Saved data entries:
============
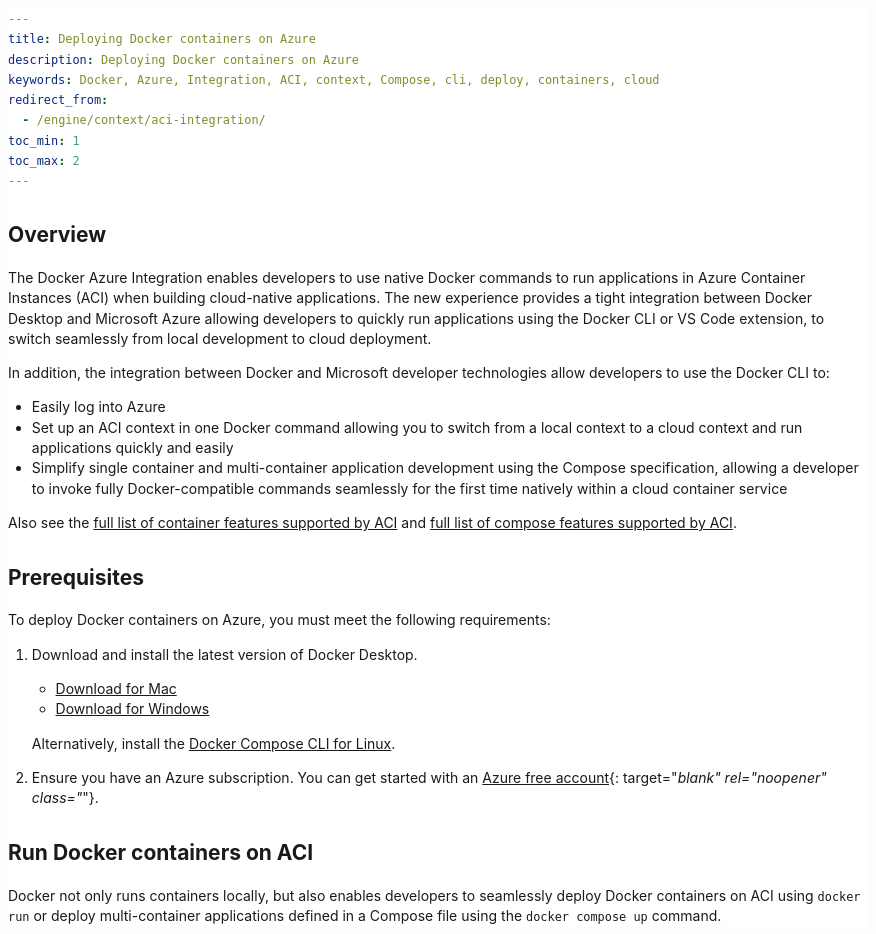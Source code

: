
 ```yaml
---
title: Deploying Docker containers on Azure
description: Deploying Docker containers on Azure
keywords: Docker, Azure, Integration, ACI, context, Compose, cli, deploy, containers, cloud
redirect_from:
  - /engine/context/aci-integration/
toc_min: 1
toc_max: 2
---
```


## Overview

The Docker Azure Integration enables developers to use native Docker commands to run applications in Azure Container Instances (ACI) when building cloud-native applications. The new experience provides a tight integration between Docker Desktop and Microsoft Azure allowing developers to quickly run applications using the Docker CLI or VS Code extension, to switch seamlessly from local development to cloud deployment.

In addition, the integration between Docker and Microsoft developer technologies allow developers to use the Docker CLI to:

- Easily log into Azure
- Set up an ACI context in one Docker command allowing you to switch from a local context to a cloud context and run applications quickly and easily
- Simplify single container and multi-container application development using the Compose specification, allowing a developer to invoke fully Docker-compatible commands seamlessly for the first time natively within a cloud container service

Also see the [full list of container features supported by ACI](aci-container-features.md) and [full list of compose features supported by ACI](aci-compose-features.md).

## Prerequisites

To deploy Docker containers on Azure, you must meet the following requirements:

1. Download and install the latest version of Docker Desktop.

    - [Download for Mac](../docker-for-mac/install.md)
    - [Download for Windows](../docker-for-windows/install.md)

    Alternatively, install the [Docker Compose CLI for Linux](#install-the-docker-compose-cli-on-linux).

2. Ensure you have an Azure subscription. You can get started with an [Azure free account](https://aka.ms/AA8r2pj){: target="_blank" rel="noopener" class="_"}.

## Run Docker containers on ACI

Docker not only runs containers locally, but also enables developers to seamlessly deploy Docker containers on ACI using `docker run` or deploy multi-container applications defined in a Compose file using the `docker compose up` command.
============
§ Task
Set down the entries above exactly; no pictures belong in the copy.

§ Result for this task
Source code

:
 ```yaml
---
title: Deploying Docker containers on Azure
description: Deploying Docker containers on Azure
keywords: Docker, Azure, Integration, ACI, context, Compose, cli, deploy, containers, cloud
redirect_from:
  - /engine/context/aci-integration/
toc_min: 1
toc_max: 2
---
```


## Overview

The Docker Azure Integration enables developers to use native Docker commands to run applications in Azure Container Instances (ACI) when building cloud-native applications. The new experience provides a tight integration between Docker Desktop and Microsoft Azure allowing developers to quickly run applications using the Docker CLI or VS Code extension, to switch seamlessly from local development to cloud deployment.

In addition, the integration between Docker and Microsoft developer technologies allow developers to use the Docker CLI to:

- Easily log into Azure
- Set up an ACI context in one Docker command allowing you to switch from a local context to a cloud context and run applications quickly and easily
- Simplify single container and multi-container application development using the Compose specification, allowing a developer to invoke fully Docker-compatible commands seamlessly for the first time natively within a cloud container service

Also see the [full list of container features supported by ACI](aci-container-features.md) and [full list of compose features supported by ACI](aci-compose-features.md).

## Prerequisites

To deploy Docker containers on Azure, you must meet the following requirements:

1. Download and install the latest version of Docker Desktop.

    - [Download for Mac](../docker-for-mac/install.md)
    - [Download for Windows](../docker-for-windows/install.md)

    Alternatively, install the [Docker Compose CLI for Linux](#install-the-docker-compose-cli-on-linux).

2. Ensure you have an Azure subscription. You can get started with an [Azure free account](https://aka.ms/AA8r2pj){: target="_blank" rel="noopener" class="_"}.

## Run Docker containers on ACI

Docker not only runs containers locally, but also enables developers to seamlessly deploy Docker containers on ACI using `docker run` or deploy multi-container applications defined in a Compose file using the `docker compose up` command.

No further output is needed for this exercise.